§ **INSTRUCTIONS TO FOLLOW**: Copy every line of the records that includes the word "BoostApp".
# # # # #
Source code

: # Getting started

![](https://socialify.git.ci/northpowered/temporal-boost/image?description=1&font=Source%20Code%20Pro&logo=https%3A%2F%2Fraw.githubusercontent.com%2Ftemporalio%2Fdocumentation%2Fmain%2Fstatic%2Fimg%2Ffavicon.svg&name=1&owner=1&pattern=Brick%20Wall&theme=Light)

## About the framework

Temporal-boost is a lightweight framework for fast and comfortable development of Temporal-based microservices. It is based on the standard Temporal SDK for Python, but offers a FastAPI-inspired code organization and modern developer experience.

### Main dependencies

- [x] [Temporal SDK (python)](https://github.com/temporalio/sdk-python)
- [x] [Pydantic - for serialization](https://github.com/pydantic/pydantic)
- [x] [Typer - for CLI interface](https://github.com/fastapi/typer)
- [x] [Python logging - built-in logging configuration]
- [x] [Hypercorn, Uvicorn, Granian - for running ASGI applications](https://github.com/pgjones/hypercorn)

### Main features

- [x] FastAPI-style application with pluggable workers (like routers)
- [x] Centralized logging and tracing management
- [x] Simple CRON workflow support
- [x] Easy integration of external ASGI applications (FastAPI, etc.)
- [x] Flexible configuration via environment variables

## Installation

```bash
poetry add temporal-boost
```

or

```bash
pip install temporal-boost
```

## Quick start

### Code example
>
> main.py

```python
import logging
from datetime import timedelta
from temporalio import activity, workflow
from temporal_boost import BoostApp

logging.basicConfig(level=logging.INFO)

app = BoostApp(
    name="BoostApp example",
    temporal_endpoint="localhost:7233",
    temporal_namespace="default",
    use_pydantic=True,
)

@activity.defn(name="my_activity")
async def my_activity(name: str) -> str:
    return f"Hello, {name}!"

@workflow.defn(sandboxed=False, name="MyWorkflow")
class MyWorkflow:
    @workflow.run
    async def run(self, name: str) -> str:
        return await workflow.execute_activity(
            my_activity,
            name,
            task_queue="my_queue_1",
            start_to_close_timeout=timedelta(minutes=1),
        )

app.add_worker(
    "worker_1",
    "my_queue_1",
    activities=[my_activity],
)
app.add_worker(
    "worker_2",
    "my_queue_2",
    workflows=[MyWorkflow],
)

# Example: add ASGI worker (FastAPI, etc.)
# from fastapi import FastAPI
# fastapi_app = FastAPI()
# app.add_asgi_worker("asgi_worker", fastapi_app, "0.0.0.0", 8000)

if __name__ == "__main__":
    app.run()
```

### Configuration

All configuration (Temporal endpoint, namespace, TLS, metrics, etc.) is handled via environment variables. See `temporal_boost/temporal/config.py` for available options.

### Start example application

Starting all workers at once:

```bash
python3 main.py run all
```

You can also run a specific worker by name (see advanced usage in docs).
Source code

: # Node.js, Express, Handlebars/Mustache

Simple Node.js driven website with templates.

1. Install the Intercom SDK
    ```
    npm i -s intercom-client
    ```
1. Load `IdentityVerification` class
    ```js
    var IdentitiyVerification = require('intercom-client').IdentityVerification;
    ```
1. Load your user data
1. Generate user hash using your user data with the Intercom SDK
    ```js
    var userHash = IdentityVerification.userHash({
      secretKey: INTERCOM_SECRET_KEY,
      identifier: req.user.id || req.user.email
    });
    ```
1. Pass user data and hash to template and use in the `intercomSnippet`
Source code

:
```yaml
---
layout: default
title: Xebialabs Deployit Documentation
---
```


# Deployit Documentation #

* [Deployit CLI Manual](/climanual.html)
# # # # #
§ **TASK OUTPUT**:
from temporal_boost import BoostApp
app = BoostApp(
    name="BoostApp example",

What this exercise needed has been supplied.